DATA FOR THE TASK Start Marker

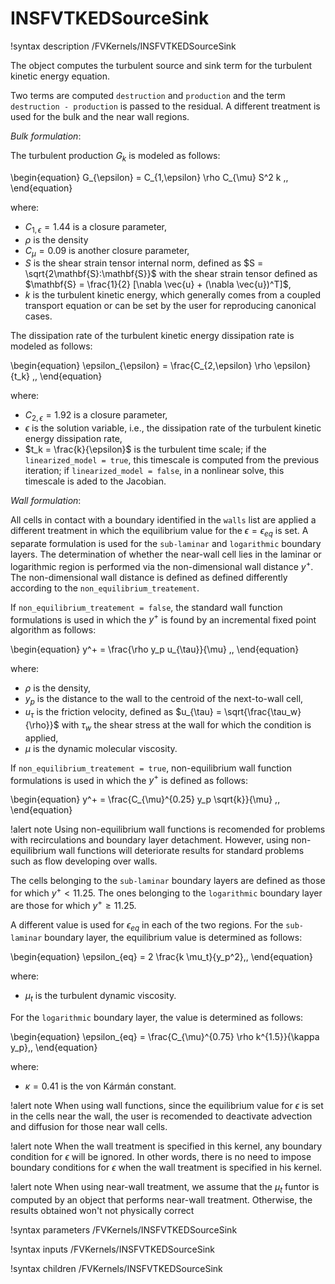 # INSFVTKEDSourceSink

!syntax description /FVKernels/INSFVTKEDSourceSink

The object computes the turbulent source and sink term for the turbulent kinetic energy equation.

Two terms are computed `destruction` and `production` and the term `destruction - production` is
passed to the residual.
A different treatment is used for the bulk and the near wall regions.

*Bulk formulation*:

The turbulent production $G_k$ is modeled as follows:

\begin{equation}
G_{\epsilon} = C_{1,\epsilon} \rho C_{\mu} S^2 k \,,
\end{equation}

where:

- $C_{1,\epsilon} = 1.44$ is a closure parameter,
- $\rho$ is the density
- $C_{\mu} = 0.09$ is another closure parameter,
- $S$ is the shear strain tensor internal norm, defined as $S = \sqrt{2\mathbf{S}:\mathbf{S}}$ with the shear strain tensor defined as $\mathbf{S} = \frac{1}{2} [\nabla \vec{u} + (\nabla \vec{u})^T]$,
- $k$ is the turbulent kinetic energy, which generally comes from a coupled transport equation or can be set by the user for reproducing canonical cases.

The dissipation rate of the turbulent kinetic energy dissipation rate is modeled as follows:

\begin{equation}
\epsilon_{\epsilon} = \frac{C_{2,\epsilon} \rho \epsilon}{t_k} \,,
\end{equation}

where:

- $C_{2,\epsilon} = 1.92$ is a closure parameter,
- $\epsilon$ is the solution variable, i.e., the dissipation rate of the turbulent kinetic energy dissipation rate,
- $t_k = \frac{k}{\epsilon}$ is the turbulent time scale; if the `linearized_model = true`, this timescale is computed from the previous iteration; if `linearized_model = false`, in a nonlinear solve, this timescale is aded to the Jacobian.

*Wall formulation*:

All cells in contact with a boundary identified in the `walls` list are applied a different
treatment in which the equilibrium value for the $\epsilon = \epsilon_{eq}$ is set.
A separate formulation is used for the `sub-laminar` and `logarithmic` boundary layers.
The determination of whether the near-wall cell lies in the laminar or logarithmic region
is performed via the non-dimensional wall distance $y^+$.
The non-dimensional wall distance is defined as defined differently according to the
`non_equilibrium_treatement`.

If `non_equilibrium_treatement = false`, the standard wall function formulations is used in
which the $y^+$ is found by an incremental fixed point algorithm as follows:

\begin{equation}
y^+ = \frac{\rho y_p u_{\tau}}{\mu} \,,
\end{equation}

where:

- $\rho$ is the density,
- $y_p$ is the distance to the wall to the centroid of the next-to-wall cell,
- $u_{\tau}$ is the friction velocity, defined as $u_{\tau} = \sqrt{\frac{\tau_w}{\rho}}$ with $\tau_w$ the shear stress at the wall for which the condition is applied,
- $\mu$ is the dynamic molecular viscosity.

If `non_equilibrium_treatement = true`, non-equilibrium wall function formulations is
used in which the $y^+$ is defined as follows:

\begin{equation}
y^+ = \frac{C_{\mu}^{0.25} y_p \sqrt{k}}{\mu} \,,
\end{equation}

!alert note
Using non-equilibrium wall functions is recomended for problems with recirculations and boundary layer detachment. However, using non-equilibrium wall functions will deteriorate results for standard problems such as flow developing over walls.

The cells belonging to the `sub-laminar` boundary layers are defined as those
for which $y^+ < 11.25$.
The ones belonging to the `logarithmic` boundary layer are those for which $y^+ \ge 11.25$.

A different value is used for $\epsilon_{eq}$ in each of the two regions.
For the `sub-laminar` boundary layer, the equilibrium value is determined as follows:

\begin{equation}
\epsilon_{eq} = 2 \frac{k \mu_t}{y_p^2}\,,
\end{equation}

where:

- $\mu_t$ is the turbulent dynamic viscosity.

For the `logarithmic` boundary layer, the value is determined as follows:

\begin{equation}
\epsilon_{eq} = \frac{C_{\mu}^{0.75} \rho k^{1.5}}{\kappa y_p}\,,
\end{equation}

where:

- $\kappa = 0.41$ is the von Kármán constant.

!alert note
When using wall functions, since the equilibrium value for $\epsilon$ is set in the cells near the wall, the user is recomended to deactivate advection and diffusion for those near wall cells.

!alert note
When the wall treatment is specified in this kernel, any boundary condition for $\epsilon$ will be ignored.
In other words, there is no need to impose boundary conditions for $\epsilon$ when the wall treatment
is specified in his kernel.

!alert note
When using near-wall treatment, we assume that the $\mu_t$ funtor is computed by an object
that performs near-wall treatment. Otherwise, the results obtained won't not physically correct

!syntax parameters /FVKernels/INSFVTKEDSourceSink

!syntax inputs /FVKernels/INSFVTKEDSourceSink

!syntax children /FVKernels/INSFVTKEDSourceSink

DATA FOR THE TASK End Marker

• ABOUT THIS TASK: Reproduce these records exactly, but not the pictures.

• REPLY TO THE EXERCISE:
 # INSFVTKEDSourceSink

!syntax description /FVKernels/INSFVTKEDSourceSink

The object computes the turbulent source and sink term for the turbulent kinetic energy equation.

Two terms are computed `destruction` and `production` and the term `destruction - production` is
passed to the residual.
A different treatment is used for the bulk and the near wall regions.

*Bulk formulation*:

The turbulent production $G_k$ is modeled as follows:

\begin{equation}
G_{\epsilon} = C_{1,\epsilon} \rho C_{\mu} S^2 k \,,
\end{equation}

where:

- $C_{1,\epsilon} = 1.44$ is a closure parameter,
- $\rho$ is the density
- $C_{\mu} = 0.09$ is another closure parameter,
- $S$ is the shear strain tensor internal norm, defined as $S = \sqrt{2\mathbf{S}:\mathbf{S}}$ with the shear strain tensor defined as $\mathbf{S} = \frac{1}{2} [\nabla \vec{u} + (\nabla \vec{u})^T]$,
- $k$ is the turbulent kinetic energy, which generally comes from a coupled transport equation or can be set by the user for reproducing canonical cases.

The dissipation rate of the turbulent kinetic energy dissipation rate is modeled as follows:

\begin{equation}
\epsilon_{\epsilon} = \frac{C_{2,\epsilon} \rho \epsilon}{t_k} \,,
\end{equation}

where:

- $C_{2,\epsilon} = 1.92$ is a closure parameter,
- $\epsilon$ is the solution variable, i.e., the dissipation rate of the turbulent kinetic energy dissipation rate,
- $t_k = \frac{k}{\epsilon}$ is the turbulent time scale; if the `linearized_model = true`, this timescale is computed from the previous iteration; if `linearized_model = false`, in a nonlinear solve, this timescale is aded to the Jacobian.

*Wall formulation*:

All cells in contact with a boundary identified in the `walls` list are applied a different
treatment in which the equilibrium value for the $\epsilon = \epsilon_{eq}$ is set.
A separate formulation is used for the `sub-laminar` and `logarithmic` boundary layers.
The determination of whether the near-wall cell lies in the laminar or logarithmic region
is performed via the non-dimensional wall distance $y^+$.
The non-dimensional wall distance is defined as defined differently according to the
`non_equilibrium_treatement`.

If `non_equilibrium_treatement = false`, the standard wall function formulations is used in
which the $y^+$ is found by an incremental fixed point algorithm as follows:

\begin{equation}
y^+ = \frac{\rho y_p u_{\tau}}{\mu} \,,
\end{equation}

where:

- $\rho$ is the density,
- $y_p$ is the distance to the wall to the centroid of the next-to-wall cell,
- $u_{\tau}$ is the friction velocity, defined as $u_{\tau} = \sqrt{\frac{\tau_w}{\rho}}$ with $\tau_w$ the shear stress at the wall for which the condition is applied,
- $\mu$ is the dynamic molecular viscosity.

If `non_equilibrium_treatement = true`, non-equilibrium wall function formulations is
used in which the $y^+$ is defined as follows:

\begin{equation}
y^+ = \frac{C_{\mu}^{0.25} y_p \sqrt{k}}{\mu} \,,
\end{equation}

!alert note
Using non-equilibrium wall functions is recomended for problems with recirculations and boundary layer detachment. However, using non-equilibrium wall functions will deteriorate results for standard problems such as flow developing over walls.

The cells belonging to the `sub-laminar` boundary layers are defined as those
for which $y^+ < 11.25$.
The ones belonging to the `logarithmic` boundary layer are those for which $y^+ \ge 11.25$.

A different value is used for $\epsilon_{eq}$ in each of the two regions.
For the `sub-laminar` boundary layer, the equilibrium value is determined as follows:

\begin{equation}
\epsilon_{eq} = 2 \frac{k \mu_t}{y_p^2}\,,
\end{equation}

where:

- $\mu_t$ is the turbulent dynamic viscosity.

For the `logarithmic` boundary layer, the value is determined as follows:

\begin{equation}
\epsilon_{eq} = \frac{C_{\mu}^{0.75} \rho k^{1.5}}{\kappa y_p}\,,
\end{equation}

where:

- $\kappa = 0.41$ is the von Kármán constant.

!alert note
When using wall functions, since the equilibrium value for $\epsilon$ is set in the cells near the wall, the user is recomended to deactivate advection and diffusion for those near wall cells.

!alert note
When the wall treatment is specified in this kernel, any boundary condition for $\epsilon$ will be ignored.
In other words, there is no need to impose boundary conditions for $\epsilon$ when the wall treatment
is specified in his kernel.

!alert note
When using near-wall treatment, we assume that the $\mu_t$ funtor is computed by an object
that performs near-wall treatment. Otherwise, the results obtained won't not physically correct

!syntax parameters /FVKernels/INSFVTKEDSourceSink

!syntax inputs /FVKernels/INSFVTKEDSourceSink

!syntax children /FVKernels/INSFVTKEDSourceSink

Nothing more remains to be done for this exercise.